For parents

English tutor UK: what they work on and how to find one

English is the subject where students most often know the content but lose the marks. Here's what a good English tutor actually fixes — and how to find one.

8 min read

English is the subject most parents underestimate until it's too late. It's mandatory, it's weighted heavily in secondary school assessments, and unlike most subjects, the skills it tests — analytical writing, reading comprehension, argument construction — take a long time to develop. A student who starts building these skills in Year 10 is at a significant disadvantage to one who's been practising them since Year 8.

This guide covers what a private English tutor does, what to look for, and what you can realistically expect.

What does an English tutor actually do?

This depends on the level, but at GCSE the main focus is usually:

  • Essay technique. English GCSE essays — AQA, Edexcel and OCR each have their own formats — reward a very specific type of analytical writing. Tutors teach students how to structure responses, embed quotes, and write analytical commentary rather than description.
  • Language analysis. Identifying techniques (metaphor, personification, structure) is straightforward. Writing about their effect in a way that scores marks is harder, and most students need explicit teaching on this.
  • Reading comprehension strategy. Many students read the question wrong or spend too long on sections worth few marks. Tutors teach the approach that maximises score for time.
  • Unseen poetry and literature texts. These are the sections most students find hardest. A tutor can run structured practice on unfamiliar texts until the approach becomes automatic.

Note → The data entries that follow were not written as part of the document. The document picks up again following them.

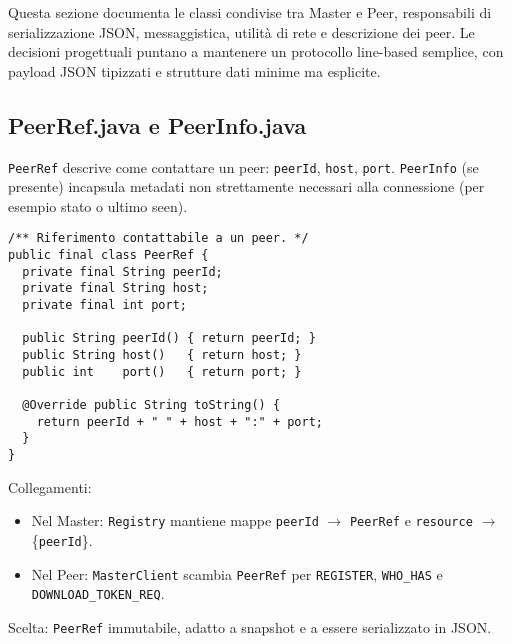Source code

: \documentclass[a4paper,12pt]{article}
\begin{document}
Questa sezione documenta le classi condivise tra Master e Peer, responsabili di serializzazione JSON, messaggistica, utilità di rete e descrizione dei peer. Le decisioni progettuali puntano a mantenere un protocollo line-based semplice, con payload JSON tipizzati e strutture dati minime ma esplicite.

\subsection*{PeerRef.java e PeerInfo.java}
\texttt{PeerRef} descrive come contattare un peer: \texttt{peerId}, \texttt{host}, \texttt{port}. \texttt{PeerInfo} (se presente) incapsula metadati non strettamente necessari alla connessione (per esempio stato o ultimo seen).
\begin{lstlisting}
/** Riferimento contattabile a un peer. */
public final class PeerRef {
  private final String peerId;
  private final String host;
  private final int port;

  public String peerId() { return peerId; }
  public String host()   { return host; }
  public int    port()   { return port; }

  @Override public String toString() {
    return peerId + " " + host + ":" + port;
  }
}
\end{lstlisting}
Collegamenti:
\begin{itemize}[nosep]
  \item Nel Master: \texttt{Registry} mantiene mappe \texttt{peerId} $\rightarrow$ \texttt{PeerRef} e \texttt{resource} $\rightarrow$ \{\texttt{peerId}\}.
  \item Nel Peer: \texttt{MasterClient} scambia \texttt{PeerRef} per \texttt{REGISTER}, \texttt{WHO\_HAS} e \texttt{DOWNLOAD\_TOKEN\_REQ}.
\end{itemize}
Scelta: \texttt{PeerRef} immutabile, adatto a snapshot e a essere serializzato in JSON.
\end{document}
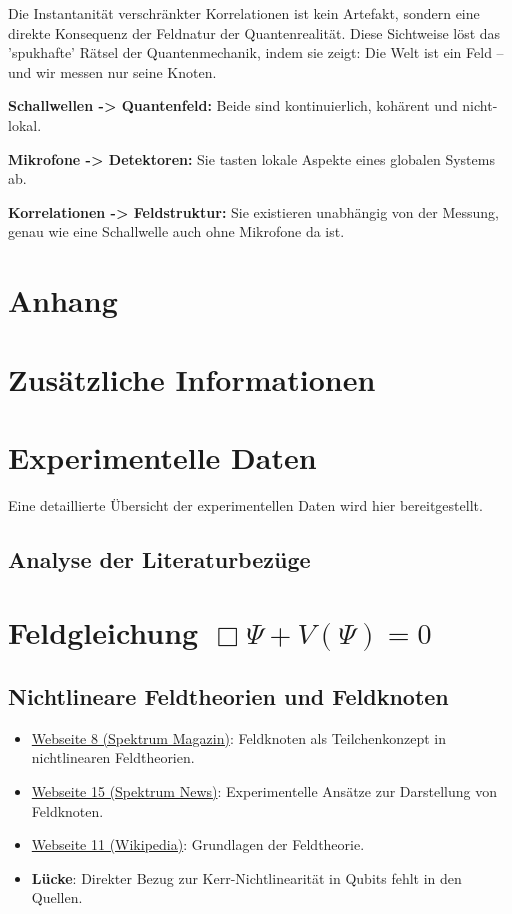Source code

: \documentclass[12pt,a4paper]{article}
\begin{document}
Die Instantanität verschränkter Korrelationen ist kein Artefakt, sondern eine direkte Konsequenz der Feldnatur der Quantenrealität. Diese Sichtweise löst das 'spukhafte' Rätsel der Quantenmechanik, indem sie zeigt: Die Welt ist ein Feld – und wir messen nur seine Knoten.

\textbf{Schallwellen -> Quantenfeld:} Beide sind kontinuierlich, kohärent und nicht-lokal.  

\textbf{Mikrofone -> Detektoren:} Sie tasten lokale Aspekte eines globalen Systems ab.  

\textbf{Korrelationen -> Feldstruktur:} Sie existieren unabhängig von der Messung, genau wie eine Schallwelle auch ohne Mikrofone da ist.
\appendix
\section*{Anhang}

\section{Zusätzliche Informationen}


\section{Experimentelle Daten}
Eine detaillierte Übersicht der experimentellen Daten wird hier bereitgestellt.
\subsection*{Analyse der Literaturbezüge}


	
	\maketitle
	
	\section{Feldgleichung $\Box \Psi + V(\Psi) = 0$} %
	\subsection{Nichtlineare Feldtheorien und Feldknoten}
	\begin{itemize}
		\item \href{https://www.spektrum.de/magazin/feldknoten-als-teilchen/986518}{Webseite 8 (Spektrum Magazin)}: Feldknoten als Teilchenkonzept in nichtlinearen Feldtheorien.
		\item \href{https://www.spektrum.de/news/feldknoten-als-teilchen/981803}{Webseite 15 (Spektrum News)}: Experimentelle Ansätze zur Darstellung von Feldknoten.
		\item \href{https://de.wikipedia.org/wiki/Feldtheorie_(Physik)}{Webseite 11 (Wikipedia)}: Grundlagen der Feldtheorie.
		\item \textbf{Lücke}: Direkter Bezug zur Kerr-Nichtlinearität in Qubits fehlt in den Quellen.
	\end{itemize}
	
\end{document}
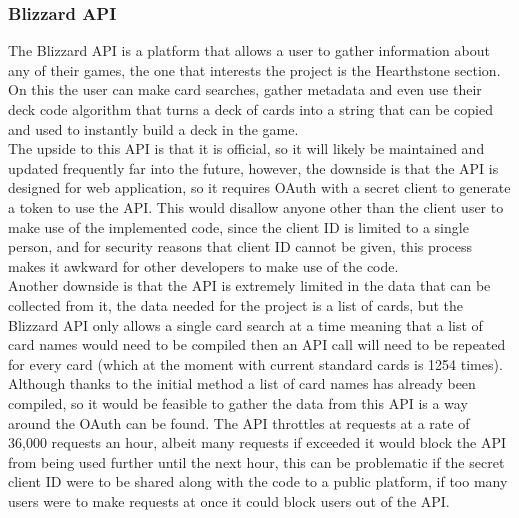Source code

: \documentclass{report} %
\begin{document}
\subsubsection{Blizzard API}
The Blizzard API is a platform that allows a user to gather information about any of their games, the one that interests the project is the Hearthstone section. On this the user can make card searches, gather metadata and even use their deck code algorithm that turns a deck of cards into a string that can be copied and used to instantly build a deck in the game. \\
\indent The upside to this API is that it is official, so it will likely be maintained and updated frequently far into the future, however, the downside is that the API is designed for web application, so it requires OAuth with a secret client to generate a token to use the API. This would disallow anyone other than the client user to make use of the implemented code, since the client ID is limited to a single person, and for security reasons that client ID cannot be given, this process makes it awkward for other developers to make use of the code. \\
\indent Another downside is that the API is extremely limited in the data that can be collected from it, the data needed for the project is a list of cards, but the Blizzard API only allows a single card search at a time meaning that a list of card names would need to be compiled then an API call will need to be repeated for every card (which at the moment with current standard cards is 1254 times). Although thanks to the initial method a list of card names has already been compiled, so it would be feasible to gather the data from this API is a way around the OAuth can be found. The API throttles at requests at a rate of 36,000 requests an hour, albeit many requests if exceeded it would block the API from being used further until the next hour, this can be problematic if the secret client ID were to be shared along with the code to a public platform, if too many users were to make requests at once it could block users out of the API.
\end{document}
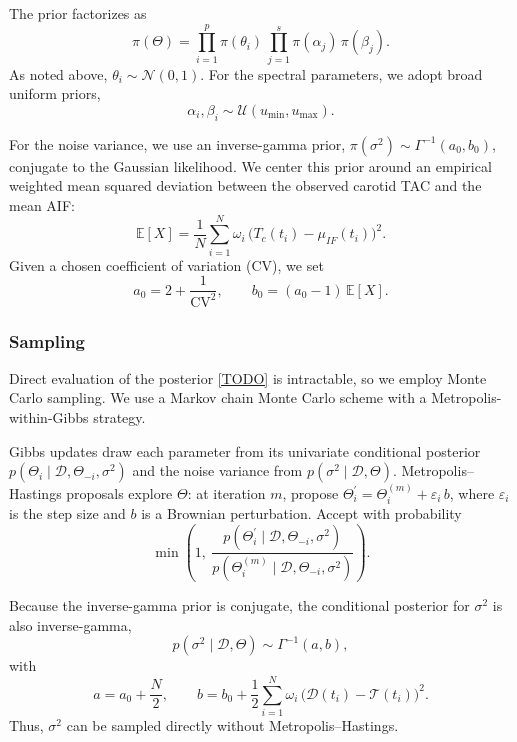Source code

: The prior factorizes as
\begin{equation}
	\pi(\Theta) = \prod_{i=1}^p \pi(\theta_i)\,\prod_{j=1}^s \pi(\alpha_j)\,\pi(\beta_j).
\end{equation}
As noted above, \(\theta_i \sim \mathcal{N}(0,1)\).
For the spectral parameters, we adopt broad uniform priors,
\begin{equation}
	\alpha_i,\beta_i \sim \mathcal{U}( u_{\text{min}} , u_{\text{max}} ).
\end{equation}

For the noise variance, we use an inverse-gamma prior, \(\pi(\sigma^2) \sim \Gamma^{-1}(a_0,b_0)\), conjugate to the Gaussian likelihood.
We center this prior around an empirical weighted mean squared deviation between the observed carotid TAC and the mean AIF:
\begin{equation}
	\mathbb{E}[X] = \frac{1}{N} \sum_{i=1}^{N} \omega_i\,\bigl(T_c(t_i) - \mu_{IF}(t_i)\bigr)^2.
\end{equation}
Given a chosen coefficient of variation (CV), we set
\begin{equation}
	a_0 = 2 + \frac{1}{\mathrm{CV}^2}, \qquad b_0 = (a_0 - 1)\,\mathbb{E}[X].
\end{equation}

\subsubsection{Sampling}
Direct evaluation of the posterior \ref{TODO} is intractable, so we employ Monte Carlo sampling.
We use a Markov chain Monte Carlo scheme with a Metropolis-within-Gibbs strategy.

Gibbs updates draw each parameter from its univariate conditional posterior \(p(\Theta_i \mid \mathcal{D}, \Theta_{-i}, \sigma^2)\) and the noise variance from \(p(\sigma^2 \mid \mathcal{D},\Theta)\).
Metropolis–Hastings proposals explore \(\Theta\): at iteration \(m\), propose \(\Theta_{i}^\prime = \Theta_{i}^{(m)} + \varepsilon_{i}\,b\), where \(\varepsilon_i\) is the step size and \(b\) is a Brownian perturbation.
Accept with probability
\begin{equation}
	\min\!\left(1,\ \frac{p(\Theta_i^\prime \mid \mathcal{D}, \Theta_{-i}, \sigma^2)}{p(\Theta_i^{(m)} \mid \mathcal{D}, \Theta_{-i}, \sigma^2)}\right).
\end{equation}

Because the inverse-gamma prior is conjugate, the conditional posterior for \(\sigma^2\) is also inverse-gamma,
\begin{equation}
	p(\sigma^2 \mid \mathcal{D},\Theta) \sim \Gamma^{-1}(a, b),
\end{equation}
with
\begin{equation}
	a = a_0 + \frac{N}{2}, \qquad b = b_0 + \frac{1}{2}\sum_{i=1}^{N} \omega_i\,\bigl(\mathcal{D}(t_i) - \mathcal{T}(t_i)\bigr)^2.
\end{equation}
Thus, \(\sigma^2\) can be sampled directly without Metropolis–Hastings.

At A Level, the focus shifts to essay planning, independent argument, coursework and — for many students — literary theory.

What to look for in an English tutor

  • Exam board knowledge. AQA, Edexcel and OCR GCSE English specs differ in which texts are set, what the papers look like, and how marks are allocated. Ask specifically which board your child is on and whether the tutor knows it.
  • Writing feedback experience. The most valuable thing a tutor can do is mark essays and give specific, actionable feedback. Ask how they approach this — do they annotate written responses? Do they use mark schemes? Do they re-draft with the student?
  • Literature and language coverage. GCSE English has two components: English Language and English Literature. They require different skills. Check whether the tutor covers both, and whether your child needs both.

GCSE vs A Level English tutoring

GCSE English tutoring is largely about technique: structure, analysis, time management. Most students can improve their grade significantly with targeted coaching on what the mark scheme rewards.

A Level is more about depth of thought and independence of argument. A good A Level English tutor pushes students to develop original interpretations, not just apply frameworks. This is harder to teach and takes longer — starting early in Year 12 makes a real difference.

What does an English tutor cost?

  • GCSE English: £25–£50/hour. Undergraduates and graduates studying English often make good tutors at the lower end. Qualified teachers or examiners sit at the higher end.
  • A Level English: £35–£65/hour. English Literature at A Level requires genuine subject depth — a tutor who has studied the relevant texts matters.
  • English at primary / Year 7–9: £20–£40/hour. Focus here is usually on spelling, grammar, reading comprehension and creative writing technique.

Find an English tutor

Browse English tutors on TutorLab. Tutors list their own rates and exam board experience, and you contact them directly.

Frequently asked questions

My child reads a lot — do they still need an English tutor?

Reading widely helps with vocabulary and comprehension, but GCSE English rewards a specific analytical writing style that isn't naturally developed by reading. Many strong readers still score poorly until they learn exam technique.

How long does it take to improve English grades?

Essay technique can improve noticeably within four to six sessions. Sustained grade improvement (e.g. from a grade 4 to a grade 6) typically takes two to three months of weekly sessions with consistent writing practice between sessions.

Can an English tutor help with creative writing coursework?

Yes — tutors can help with planning, drafting, and editing coursework without writing it for the student. This is one of the more valuable uses of tutoring time at GCSE.

Does my child need a tutor for both English Language and English Literature?

Often yes. The skills overlap but the papers are different. A student strong at analysis but weak at writing under timed conditions may need help with Language specifically; a student who struggles to write about set texts needs Literature support.

What's the most important thing to practise for GCSE English?

Writing analytical essays under timed conditions, using mark schemes to self-assess. Reading the texts and knowing them well matters, but most marks are lost to technique, not knowledge.